Maria Odemarck
Abstract
Frühpädagogische Einrichtungen arbeiten in den seltensten Fällen gewinnorientiert. Dennoch stehen den Leitungen solcher Einrichtungen knappe Ressourcen zur Verfügung, mit denen sie wirtschaften müssen, um ihren pädagogischen Auftrag zu erfüllen. Der Beitrag beschäftigt sich mit der Frage, welches betriebswirtschaftliche Wissen in frühpädagogischen Institutionen notwendig ist und welche Aus- und Weiterbildungsmöglichkeiten in Deutschland derzeit angeboten werden.
1. Einleitung
Zu dem Aufgabengebiet der Führungskraft einer Kindertagesstätte (Kita-Leitung) gehört u.a.:
- „(…) Eigenverantwortliche Organisation des betrieblichen Alltags zur Sicherung der ganzheitlichen Umsetzung des Bildungsauftrages
- Führung des Gesamtteams, d.h. Steuerung des Personaleinsatzes, fachliche Begleitung der Mitarbeiterinnen und Praktikanten sowie Reflexion, Personalentwicklung und Personalgewinnung (…)“ (EFK 2014).

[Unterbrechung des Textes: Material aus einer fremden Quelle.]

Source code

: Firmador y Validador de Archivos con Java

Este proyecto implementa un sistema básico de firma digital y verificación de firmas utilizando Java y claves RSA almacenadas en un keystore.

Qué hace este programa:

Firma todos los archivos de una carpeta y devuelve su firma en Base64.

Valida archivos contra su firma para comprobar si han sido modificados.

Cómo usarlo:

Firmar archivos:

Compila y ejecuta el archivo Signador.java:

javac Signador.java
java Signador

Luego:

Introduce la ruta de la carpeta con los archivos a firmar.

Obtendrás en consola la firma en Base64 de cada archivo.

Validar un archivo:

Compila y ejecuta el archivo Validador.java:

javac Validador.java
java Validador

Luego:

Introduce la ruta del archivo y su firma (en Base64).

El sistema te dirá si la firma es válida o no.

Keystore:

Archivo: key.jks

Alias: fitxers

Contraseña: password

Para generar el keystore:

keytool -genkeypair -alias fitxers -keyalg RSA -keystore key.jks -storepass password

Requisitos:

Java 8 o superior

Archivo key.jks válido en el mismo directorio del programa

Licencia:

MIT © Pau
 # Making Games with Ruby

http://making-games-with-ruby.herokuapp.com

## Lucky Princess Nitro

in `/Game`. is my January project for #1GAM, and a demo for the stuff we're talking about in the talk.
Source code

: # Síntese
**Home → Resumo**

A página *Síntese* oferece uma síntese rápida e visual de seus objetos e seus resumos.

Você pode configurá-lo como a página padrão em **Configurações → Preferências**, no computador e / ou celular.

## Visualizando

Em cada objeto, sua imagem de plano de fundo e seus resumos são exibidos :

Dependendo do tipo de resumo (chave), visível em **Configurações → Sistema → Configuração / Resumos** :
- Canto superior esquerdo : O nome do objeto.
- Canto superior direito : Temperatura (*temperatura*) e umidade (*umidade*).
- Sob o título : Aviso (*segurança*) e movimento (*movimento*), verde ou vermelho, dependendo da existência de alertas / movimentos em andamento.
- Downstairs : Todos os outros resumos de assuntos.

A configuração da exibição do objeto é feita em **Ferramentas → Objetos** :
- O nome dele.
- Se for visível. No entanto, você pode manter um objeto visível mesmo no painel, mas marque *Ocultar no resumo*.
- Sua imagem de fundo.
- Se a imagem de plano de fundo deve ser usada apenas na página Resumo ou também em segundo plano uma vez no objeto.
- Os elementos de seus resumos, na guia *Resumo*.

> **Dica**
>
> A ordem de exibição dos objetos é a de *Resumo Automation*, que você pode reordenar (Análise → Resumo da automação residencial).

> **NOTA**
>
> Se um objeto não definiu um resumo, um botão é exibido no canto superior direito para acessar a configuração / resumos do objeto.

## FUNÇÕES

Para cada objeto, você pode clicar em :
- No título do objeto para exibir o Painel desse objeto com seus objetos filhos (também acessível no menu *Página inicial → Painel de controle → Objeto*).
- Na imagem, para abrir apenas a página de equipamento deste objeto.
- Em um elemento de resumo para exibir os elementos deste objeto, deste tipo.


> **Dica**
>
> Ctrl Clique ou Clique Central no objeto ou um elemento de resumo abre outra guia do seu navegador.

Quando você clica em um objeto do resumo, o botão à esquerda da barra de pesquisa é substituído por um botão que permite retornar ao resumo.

Dieser Auszug aus einer Stellenbeschreibung zeigt, dass das Anforderungsprofil einer Kita-Leitung den erzieherischen und pädagogischen Aspekt dieses Berufs überschreitet und Führungskompetenzen im Bereich der Organisation des betrieblichen Alltags sowie im Personalmanagement gefordert werden. Es wird deutlich, dass ein „Umdenken bzw. ein Denken in wirtschaftlichen Kategorien aufgrund der weiterhin zunehmenden Konkurrenz, der sich stetig verändernden Rahmenbedingungen und des steigenden Qualitätsbewusstseins, das für soziale Einrichtung überlebensnotwendig ist“ (Moos / Peters 2008, S. 15), an Bedeutung gewinnt. Das Prinzip der Wirtschaftlichkeit rückt demnach auch in frühkindlichen Betreuungs- und Bildungseinrichtungen vermehrt in den Vordergrund.

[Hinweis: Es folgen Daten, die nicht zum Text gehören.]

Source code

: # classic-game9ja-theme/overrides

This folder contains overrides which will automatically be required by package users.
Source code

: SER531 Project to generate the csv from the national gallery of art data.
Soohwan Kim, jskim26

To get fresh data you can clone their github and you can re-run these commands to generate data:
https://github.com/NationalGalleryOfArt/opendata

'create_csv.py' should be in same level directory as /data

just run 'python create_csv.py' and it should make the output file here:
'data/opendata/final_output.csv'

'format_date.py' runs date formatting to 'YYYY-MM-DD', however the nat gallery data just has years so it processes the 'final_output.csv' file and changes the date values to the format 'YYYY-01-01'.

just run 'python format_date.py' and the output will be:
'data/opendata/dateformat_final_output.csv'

Die Frage ist, warum der Anspruch des Wirtschaftlichkeitsprinzips überhaupt an öffentliche Institutionen gestellt wird, wenn es sich nicht um Unternehmen der freien Marktwirtschaft handelt, die Gewinne erzielen müssen, um am Markt bestehen zu können. Dazu ist zunächst zu klären, was einen Betrieb von einer Kindertagesstätte unterscheidet oder auch nicht unterscheidet und ob im Fall einer Gleichheit nicht die gleichen Anforderungen an eine Kindertagesstätte gestellt werden können, wie es bei Betrieben getan wird, d.h. es können die gleichen Kompetenzen zum Führen dieser Unternehmungen gefordert werden. Wenn dem so ist, muss auch eine entsprechende Ausbildung dafür angeboten werden. Ist diese Entwicklung derzeit in Deutschland erkennbar?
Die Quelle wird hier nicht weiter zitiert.